What are the differences between cloud-based and appliance-based?

Software solutions from the cloud are becoming the new normal for businesses. Physical appliances are being used less and less, as cloud based software boasts remote working benefits, backup and recovery benefits, and cuts the costs of in-house hardware.

Cloud-based sandboxing is the use of sandbox software in a virtual environment. This means that when URLs, downloads, or code are tested in the sandbox, they are completely separated from the computer or any of the network devices. Running potentially malicious files directly on a company or personal appliance can be dangerous. Using cloud sandboxing eliminates the need for an expensive testing appliance that will need maintenance, updates, and ultimately depreciate and cost extra money.

Sandboxing on appliances or company hardware investigates those applications, files, or downloads without any data leaving your network. Off-network users, such as remote workers, therefore become exposed as the appliance sandbox goes blind when they are traveling or are simply away from the office. Investigation is limited in appliance-based sandboxing, as malware has been known to hide in SSL traffic. If your software doesn’t have the capacity to inspect all SSL traffic, threats could slip through and become exposed to the network through hardware.

Both cloud-based and appliance-based sandboxing software can improve protection against zero-day threats, although cloud antivirus is a better option for large networks or businesses with remote workers and guest networks.

Which option is best for your business?

Companies with a large network and an abundance of remote workers would likely benefit more from cloud-sandboxing, as it keeps traveling employees protected. Cloud-based can scale with a company, whereas appliances will need to be traded in for larger capacity ones, or additional items will need to be purchased. Appliances aren’t capable of sandboxing suspicious content from a distance, but they could be ideal for a smaller company that has few endpoint devices that do not leave the office building.

How does cloud sandboxing safeguard the entire network from threats?

Possibly the most notable benefit of having cloud sandboxing, as opposed to appliance-based sandboxing, is the ability to be covered remotely. Once a user leaves the network, they could be exposed to threats as company appliances cannot travel with them. The cloud sandbox can protect the entire network - regardless of location. The Avast Business Mobile Workforce Report shows the rising numbers of remote workers and the importance of securing on-the-go employees.

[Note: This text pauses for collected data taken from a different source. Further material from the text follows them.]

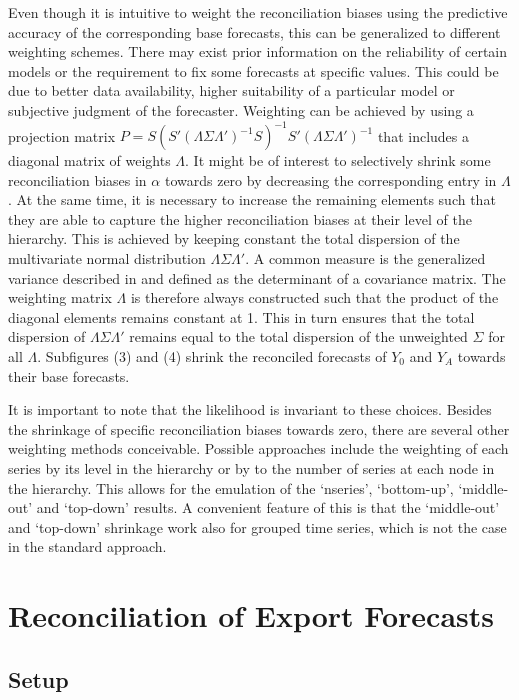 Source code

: \documentclass[a4paper,fleqn,11pt]{article}
\begin{document}
Even though it is intuitive to weight the reconciliation biases using the predictive accuracy of the corresponding base forecasts, this can be generalized to different weighting schemes. There may exist prior information on the reliability of certain models or the requirement to fix some forecasts at specific values. This could be due to better data availability, higher suitability of a particular model or subjective judgment of the forecaster. Weighting can be achieved by using a projection matrix $P= S(S'(\Lambda\Sigma\Lambda')^{-1}S)^{-1}S'(\Lambda\Sigma\Lambda')^{-1}$ that includes a diagonal matrix of weights $\Lambda$. It might be of interest to selectively shrink some reconciliation biases in $\alpha$ towards zero by decreasing the corresponding entry in $\Lambda$. At the same time, it is necessary to increase the remaining elements such that they are able to capture the higher reconciliation biases at their level of the hierarchy. This is achieved by keeping constant the total dispersion of the multivariate normal distribution $\Lambda\Sigma\Lambda'$. A common measure is the generalized variance described in \cite{Mustonen1997} and defined as the determinant of a covariance matrix. The weighting matrix $\Lambda$ is therefore always constructed such that the product of the diagonal elements remains constant at 1. This in turn ensures that the total dispersion of $\Lambda\Sigma\Lambda'$ remains equal to the total dispersion of the unweighted $\Sigma$ for all $\Lambda$. Subfigures (3) and (4) shrink the reconciled forecasts of $Y_0$ and $Y_A$ towards their base forecasts.

It is important to note that the likelihood is invariant to these choices. Besides the shrinkage of specific reconciliation biases towards zero, there are several other weighting methods conceivable. Possible approaches include the weighting of each series by its level in the hierarchy or by to the number of series at each node in the hierarchy. This allows for the emulation of the `nseries', `bottom-up', `middle-out' and `top-down' results. A convenient feature of this is that the `middle-out' and `top-down' shrinkage work also for grouped time series, which is not the case in the standard approach.

\section{Reconciliation of Export Forecasts}\label{sec:appl}

\subsection{Setup}
\end{document}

Remote employees are consistently using various internet and web connections from guest networks that can be hijacked or used for cybercrimes due to the large number of people using these connections, coupled with the lack of protection.

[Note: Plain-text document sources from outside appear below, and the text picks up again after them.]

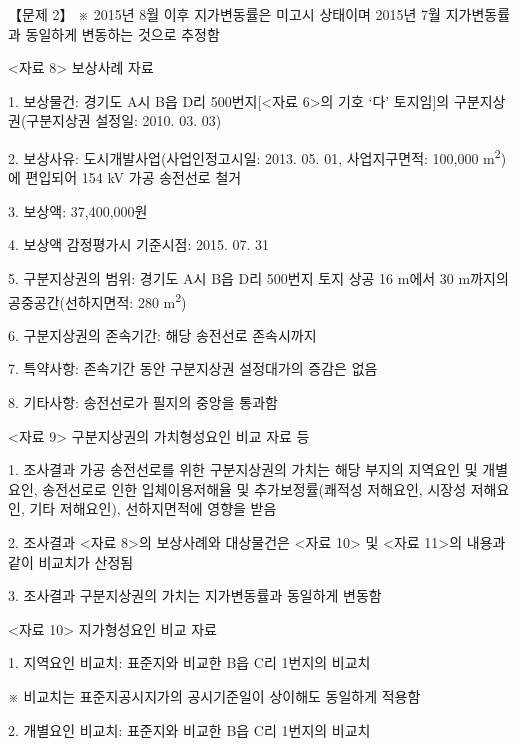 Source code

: \begin{longquestion}{【문제 2】}
※ 2015년 8월 이후 지가변동률은 미고시 상태이며 2015년 7월 지가변동률과 동일하게 변동하는 것으로 추정함 \par
<자료 8> 보상사례 자료 \par
1. 보상물건: 경기도 A시 B읍 D리 500번지[<자료 6>의 기호 ‘다’ 토지임]의 구분지상권(구분지상권 설정일: 2010. 03. 03) \par
2. 보상사유: 도시개발사업(사업인정고시일: 2013. 05. 01, 사업지구면적: 100,000 m\textsuperscript{2})에 편입되어 154 kV 가공 송전선로 철거 \par
3. 보상액: 37,400,000원 \par
4. 보상액 감정평가시 기준시점: 2015. 07. 31 \par
5. 구분지상권의 범위: 경기도 A시 B읍 D리 500번지 토지 상공 16 m에서 30 m까지의 공중공간(선하지면적: 280 m\textsuperscript{2}) \par
6. 구분지상권의 존속기간: 해당 송전선로 존속시까지 \par
7. 특약사항: 존속기간 동안 구분지상권 설정대가의 증감은 없음 \par
8. 기타사항: 송전선로가 필지의 중앙을 통과함 \par
<자료 9> 구분지상권의 가치형성요인 비교 자료 등 \par
1. 조사결과 가공 송전선로를 위한 구분지상권의 가치는 해당 부지의 지역요인 및 개별요인, 송전선로로 인한 입체이용저해율 및 추가보정률(쾌적성 저해요인, 시장성 저해요인, 기타 저해요인), 선하지면적에 영향을 받음 \par
2. 조사결과 <자료 8>의 보상사례와 대상물건은 <자료 10> 및 <자료 11>의 내용과 같이 비교치가 산정됨 \par
3. 조사결과 구분지상권의 가치는 지가변동률과 동일하게 변동함 \par
<자료 10> 지가형성요인 비교 자료 \par
1. 지역요인 비교치: 표준지와 비교한 B읍 C리 1번지의 비교치 \par
{\small\centering
{}\par}

※ 비교치는 표준지공시지가의 공시기준일이 상이해도 동일하게 적용함 \par
2. 개별요인 비교치: 표준지와 비교한 B읍 C리 1번지의 비교치 \par
{\small\centering
{}\par}


\end{longquestion}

CyberCapture vs sandboxing

Cybercriminals focus on quick, innovative schemes to breach a network and affect as many users as possible in a short time frame. CyberCapture is used to detect seemingly malicious files that are unknown and capture them for deeper analysis. This also takes place in the cloud, to ensure harmful materials do not encounter the device. Malware that uses encryption to hide its true intentions is detected by CyberCapture and the creator’s false code is cleared tin order to uncover its true commands and instructions. It is then identified as safe or unsafe, and quarantined so it is no longer executable on the device.

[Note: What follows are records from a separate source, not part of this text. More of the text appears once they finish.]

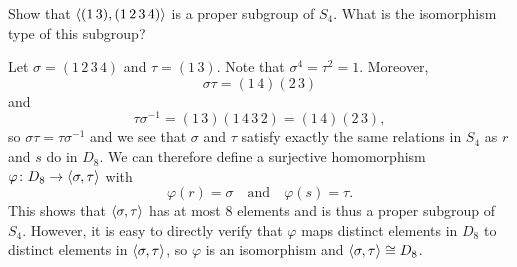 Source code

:  Show that $\langle{(1\,3), (1\,2\,3\,4)}\rangle$ is a proper subgroup
of $S_4$. What is the isomorphism type of this subgroup?
\begin{solution}
  Let $\sigma = (1\,2\,3\,4)$ and $\tau = (1\,3)$. Note that
  $\sigma^4 = \tau^2 = 1$. Moreover,
  \begin{equation*}
    \sigma\tau = (1\,4)(2\,3)
  \end{equation*}
  and
  \begin{equation*}
    \tau\sigma^{-1} = (1\,3)(1\,4\,3\,2) = (1\,4)(2\,3),
  \end{equation*}
  so $\sigma\tau = \tau\sigma^{-1}$ and we see that $\sigma$ and
  $\tau$ satisfy exactly the same relations in $S_4$ as $r$ and $s$ do
  in $D_8$. We can therefore define a surjective homomorphism
  $\varphi\colon D_8\to\langle{\sigma,\tau}\rangle$ with
  \begin{equation*}
    \varphi(r) = \sigma
    \quad\text{and}\quad
    \varphi(s) = \tau.
  \end{equation*}
  This shows that $\langle{\sigma,\tau}\rangle$ has at most $8$ elements and is
  thus a proper subgroup of $S_4$. However, it is easy to directly
  verify that $\varphi$ maps distinct elements in $D_8$ to distinct
  elements in $\langle{\sigma,\tau}\rangle$, so $\varphi$ is an isomorphism and
  $\langle{\sigma,\tau}\rangle\cong D_8$.
\end{solution}
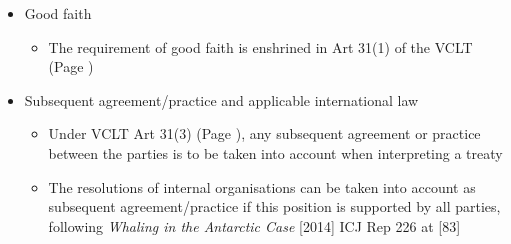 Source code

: \begin{itemize}
    \item Good faith
    \begin{itemize}
        \item The requirement of good faith is enshrined in Art 31(1) of the VCLT (Page \pageref{VCLT Art 31})
    \end{itemize}
    \item Subsequent agreement/practice and applicable international law
    \begin{itemize}
        \item Under VCLT Art 31(3) (Page \pageref{VCLT Art 31}), any subsequent agreement or practice between the parties is to be taken into account when interpreting a treaty
        \item The resolutions of internal organisations can be taken into account as subsequent agreement/practice if this position is supported by all parties, following \textit{Whaling in the Antarctic Case} [2014] ICJ Rep 226 at [83]
    \end{itemize}
\end{itemize}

In comparison, cloud sandboxing doesn’t have to be automated. It can be used by any user or IT team that seeks to run a given file or application in a cloud-based environment isolated from the device. Sandboxing is used for observation of untrusted files to gain insight. The application or file can be run if needed, with all changes being discarded once the sandbox is closed to eliminate risk of corrupted devices.

Our endpoint security solutions are always getting smarter with the use of sandboxing to feed CyberCapture, constantly adding to our discoveries of what to look for in malicious or non-malicious files.